米国(の一部)が医療保険改革に反対なのは「クレージー」だからか――ニュースな英語

長いコラムをひと言でまとめれば、「アメリカの保守派は非理性的で陰謀論に染まりやすいのだ」ということです。

しかしこれでは、「保守派はバカだな」で終わりです。民主党の無謬性に立脚した、一方的すぎる見方です。

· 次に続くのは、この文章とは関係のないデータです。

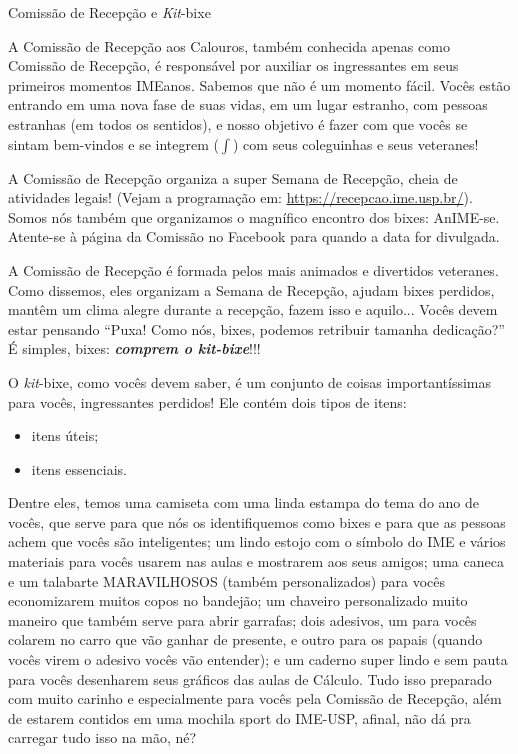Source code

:\begin{secao}{Comissão de Recepção e \textit{Kit}-bixe}

A Comissão de Recepção aos Calouros, também conhecida apenas como Comissão de
Recepção, é responsável por auxiliar os ingressantes em seus primeiros momentos
IMEanos. Sabemos que não é um momento fácil. Vocês estão entrando em uma nova fase
de suas vidas, em um lugar estranho, com pessoas estranhas (em todos os sentidos),
e nosso objetivo é fazer com que vocês se sintam bem-vindos e se integrem
($\int$) com seus coleguinhas e seus veteranes!

A Comissão de Recepção organiza a super Semana de Recepção, cheia de atividades
legais! (Vejam a programação em: \url{https://recepcao.ime.usp.br/}).
Somos nós também que organizamos o magnífico encontro dos bixes: AnIME-se.
Atente-se à página da Comissão no Facebook para quando a data for divulgada. %

A Comissão de Recepção é formada pelos mais animados e divertidos veteranes. Como
dissemos, eles organizam a Semana de Recepção, ajudam bixes perdidos, mantêm um clima
alegre durante a recepção, fazem isso e aquilo...
Vocês devem estar pensando ``Puxa! Como nós, bixes, podemos retribuir
tamanha dedicação?'' É simples, bixes: {\bf\em comprem o \textit{kit}-bixe}!!!

O \textit{kit}-bixe, como vocês devem saber, é um conjunto de coisas
importantíssimas para vocês, ingressantes perdidos! Ele contém dois tipos de
itens:
\begin{itemize}
\item itens úteis;
\item itens essenciais.
\end{itemize} %
Dentre eles, temos uma camiseta com uma linda estampa do tema do ano de vocês,
que serve para que nós os identifiquemos como bixes e para que as pessoas
achem que vocês são inteligentes; um lindo estojo com o símbolo do IME e vários materiais
para vocês usarem nas aulas e mostrarem aos seus amigos; uma caneca e um talabarte MARAVILHOSOS
(também personalizados) para vocês economizarem muitos copos no bandejão; um
chaveiro personalizado muito maneiro que também serve para abrir garrafas;
dois adesivos, um para vocês colarem no carro que vão ganhar de presente, e outro
para os papais (quando vocês virem o adesivo vocês vão entender); e um caderno super
lindo e sem pauta para vocês desenharem seus gráficos das aulas de Cálculo. Tudo
isso preparado com muito carinho e especialmente para vocês pela Comissão de Recepção,
além de estarem contidos em uma mochila sport do IME-USP, afinal, não dá pra
carregar tudo isso na mão, né?


\end{secao}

実際に起きたことはあれこれ分析するまでもありません。reddit(redditは中道左派的なユーザーが多いです)で見つけた明快なコメントを借りれば・・・

民主党は完ぺきにドジった。最悪のプレゼン。メッセージは複雑で、まとまりがなく、おかげで国民に要点は伝わらず、もちろん細かいことなんてまるで伝わらない。印象として残るのは、企業に対する公的支援と同じで、とにかく借金して大量のカネをつぎ込み、余計なお役所仕事を増やし、その結果コバンザメたちがもうかるということだけだ。


重要な政治課題に対してこれでは、失敗するのは当たり前です。民主党は、オバマ人気に頼って準備不足で電撃戦を仕掛けてコケたのです。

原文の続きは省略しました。